Dataset items:
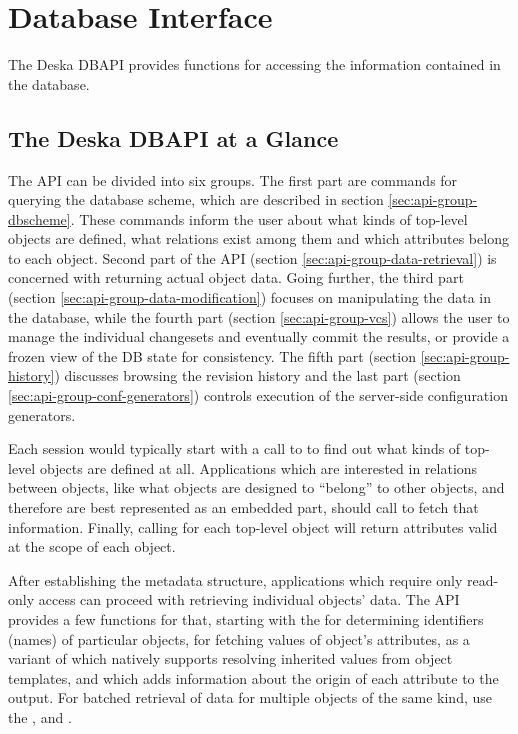 \documentclass{article}
\begin{document}
\section{Database Interface}

The Deska DBAPI provides functions for accessing the information contained in the database.

\subsection{The Deska DBAPI at a Glance}

The API can be divided into six groups.  The first part are commands for querying the database scheme, which are
described in section \ref{sec:api-group-dbscheme}.  These commands inform the user about what kinds of top-level objects are
defined, what relations exist among them and which attributes belong to each object.  Second part of the API
(section \ref{sec:api-group-data-retrieval}) is concerned with returning actual object data.  Going further, the third
part (section \ref{sec:api-group-data-modification}) focuses on manipulating the data in the database, while the fourth
part (section \ref{sec:api-group-vcs}) allows the user to manage the individual changesets and eventually commit the
results, or provide a frozen view of the DB state for consistency.  The fifth part (section \ref{sec:api-group-history})
discusses browsing the revision history and the last part (section \ref{sec:api-group-conf-generators}) controls
execution of the server-side configuration generators.

Each session would typically start with a call to  to find out what kinds of top-level objects
are defined at all.  Applications which are interested in relations between objects, like what objects are designed to
``belong'' to other objects, and therefore are best represented as an embedded part, should call
 to fetch that information.  Finally, calling  for each
top-level object will return attributes valid at the scope of each object.

After establishing the metadata structure, applications which require only read-only access can proceed with retrieving
individual objects' data.  The API provides a few functions for that, starting with the  for
determining identifiers (names) of particular objects,  for fetching values of object's
attributes,  as a variant of  which natively supports
resolving inherited values from object templates, and  which adds information
about the origin of each attribute to the output.  For batched retrieval of data for multiple objects of the same kind,
use the ,  and
.
\end{document}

Your instructions: Lines above with the string "level" need to be found and copied.

Result of this exercise:
described in section \ref{sec:api-group-dbscheme}.  These commands inform the user about what kinds of top-level objects are
Each session would typically start with a call to  to find out what kinds of top-level objects
top-level object will return attributes valid at the scope of each object.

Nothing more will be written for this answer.